* **WHAT IS EXPECTED**: A word-for-word copy of the data, pictures excluded, is what this task asks for.

* **GIVEN ENTRIES**:
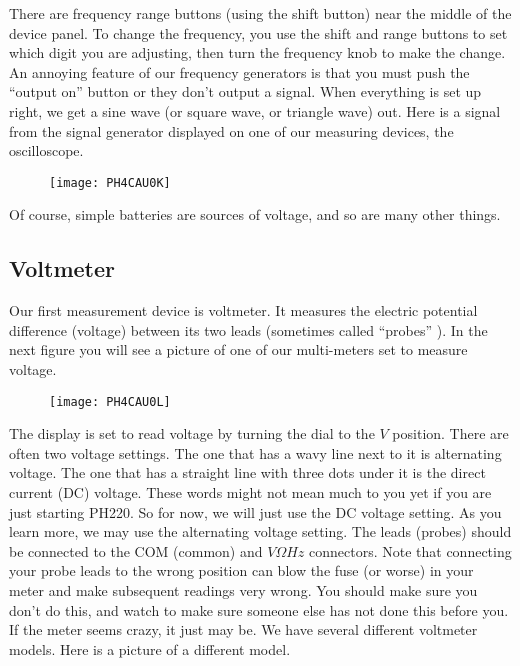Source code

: There are frequency range buttons (using the shift button) near the middle of the device panel. To change the frequency, you use the shift and range buttons to set which digit you are adjusting, then turn the frequency knob to make the change. An annoying feature of our frequency generators is that you must push the ``output on'' button or they don't output a signal. When everything is set up right, we get a sine wave (or square wave, or triangle wave) out. Here is a signal from the signal generator displayed on one of our measuring devices, the
oscilloscope. 

\begin{figure}[h!]
    \centering
    \texttt{[image: PH4CAU0K]}
\end{figure}

Of course, simple batteries are sources of voltage, and so are many other things.

\subsection{Voltmeter}

Our first measurement device is voltmeter. It measures the electric potential difference (voltage) between its two leads (sometimes called ``probes'' ). In the next figure you will see a picture of one of our multi-meters set to measure voltage.

\begin{figure}[h!]
	\centering
	\texttt{[image: PH4CAU0L]}
\end{figure}

The display is set to read voltage by turning the dial to the $\unit{V}$ position. There are often two voltage settings. The one that has a wavy line next to it is alternating voltage. The one that has a straight line with three dots under it is the direct current (DC) voltage. These words might not mean much to you yet if you are just starting PH220. So for now, we will just use the DC voltage setting. As you learn more, we may use the alternating voltage setting. The leads (probes) should be connected to the COM (common) and $\unit{V}\unit{\Omega}\unit{Hz}$ connectors. Note that connecting your probe leads to the wrong position can blow the fuse (or worse) in your meter and make subsequent readings very wrong. You should make sure you don't do this, and watch to make sure someone else has not done this before you. If the meter seems crazy, it just may be. We have several different voltmeter models. Here is a picture of a different model.

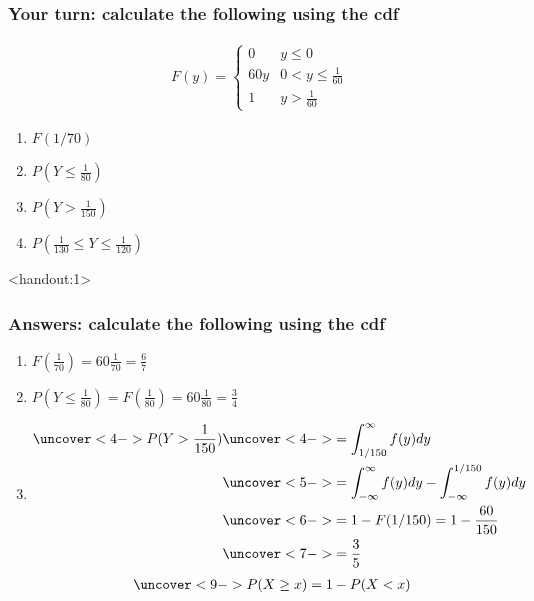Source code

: \documentclass[handout]{beamer}\usepackage{graphicx, color}
\newcommand{\answers}{1}
\numberwithin{equation}{section}
\begin{document}
\begin{frame}
\frametitle{Your turn: calculate the following using the cdf}

\begin{align*}
F(y) = \begin{cases}
0 & y \le 0 \\
60y & 0 < y \le \frac{1}{60} \\
1 & y > \frac{1}{60}
\end{cases}
\end{align*}

\begin{enumerate}[1. ]
\item $F({1/70})$
\item $P(Y \le \frac{1}{80})$
\item $P(Y > \frac{1}{150})$
\item $P(\frac{1}{130} \le Y  \le \frac{1}{120})$
\end{enumerate}
\end{frame}






\begin{frame}<handout:\answers>
\frametitle{Answers: calculate the following using the cdf}
\begin{enumerate}[1. ]
\pause \item $F(\frac{1}{70}) = 60 \frac{1}{70} = \frac{6}{7}$
\pause \item $P(Y \le \frac{1}{80}) = F(\frac{1}{80}) = 60 \frac{1}{80} = \frac{3}{4}$
\item \begin{align*}
\uncover<4->{P(Y > \frac{1}{150})} & \uncover<4->{= \int_{1/150}^\infty f(y) dy} \\
& \uncover<5->{= \int_{-\infty}^\infty f(y) dy - \int_{-\infty}^{1/150} f(y)dy} \\
& \uncover<6->{= 1 - F(1/150) = 1 - \frac{60}{150}} \\
& \uncover<7->{= \frac{3}{5}}
\end{align*}
\begin{align*}
\uncover<9->{P(X \ge x) = 1 - P(X < x)}
\end{align*}
\end{enumerate}
\end{frame}
\end{document}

* **RESPONSE FOR THIS EXERCISE**:
Source code

: There are frequency range buttons (using the shift button) near the middle of the device panel. To change the frequency, you use the shift and range buttons to set which digit you are adjusting, then turn the frequency knob to make the change. An annoying feature of our frequency generators is that you must push the ``output on'' button or they don't output a signal. When everything is set up right, we get a sine wave (or square wave, or triangle wave) out. Here is a signal from the signal generator displayed on one of our measuring devices, the
oscilloscope. 

\begin{figure}[h!]
    \centering
    \texttt{[image: PH4CAU0K]}
\end{figure}

Of course, simple batteries are sources of voltage, and so are many other things.

\subsection{Voltmeter}

Our first measurement device is voltmeter. It measures the electric potential difference (voltage) between its two leads (sometimes called ``probes'' ). In the next figure you will see a picture of one of our multi-meters set to measure voltage.

\begin{figure}[h!]
	\centering
	\texttt{[image: PH4CAU0L]}
\end{figure}

The display is set to read voltage by turning the dial to the $\unit{V}$ position. There are often two voltage settings. The one that has a wavy line next to it is alternating voltage. The one that has a straight line with three dots under it is the direct current (DC) voltage. These words might not mean much to you yet if you are just starting PH220. So for now, we will just use the DC voltage setting. As you learn more, we may use the alternating voltage setting. The leads (probes) should be connected to the COM (common) and $\unit{V}\unit{\Omega}\unit{Hz}$ connectors. Note that connecting your probe leads to the wrong position can blow the fuse (or worse) in your meter and make subsequent readings very wrong. You should make sure you don't do this, and watch to make sure someone else has not done this before you. If the meter seems crazy, it just may be. We have several different voltmeter models. Here is a picture of a different model.

Source code

: \documentclass[handout]{beamer}\usepackage{graphicx, color}
\newcommand{\answers}{1}
\numberwithin{equation}{section}
\begin{document}
\begin{frame}
\frametitle{Your turn: calculate the following using the cdf}

\begin{align*}
F(y) = \begin{cases}
0 & y \le 0 \\
60y & 0 < y \le \frac{1}{60} \\
1 & y > \frac{1}{60}
\end{cases}
\end{align*}

\begin{enumerate}[1. ]
\item $F({1/70})$
\item $P(Y \le \frac{1}{80})$
\item $P(Y > \frac{1}{150})$
\item $P(\frac{1}{130} \le Y  \le \frac{1}{120})$
\end{enumerate}
\end{frame}






\begin{frame}<handout:\answers>
\frametitle{Answers: calculate the following using the cdf}
\begin{enumerate}[1. ]
\pause \item $F(\frac{1}{70}) = 60 \frac{1}{70} = \frac{6}{7}$
\pause \item $P(Y \le \frac{1}{80}) = F(\frac{1}{80}) = 60 \frac{1}{80} = \frac{3}{4}$
\item \begin{align*}
\uncover<4->{P(Y > \frac{1}{150})} & \uncover<4->{= \int_{1/150}^\infty f(y) dy} \\
& \uncover<5->{= \int_{-\infty}^\infty f(y) dy - \int_{-\infty}^{1/150} f(y)dy} \\
& \uncover<6->{= 1 - F(1/150) = 1 - \frac{60}{150}} \\
& \uncover<7->{= \frac{3}{5}}
\end{align*}
\begin{align*}
\uncover<9->{P(X \ge x) = 1 - P(X < x)}
\end{align*}
\end{enumerate}
\end{frame}
\end{document}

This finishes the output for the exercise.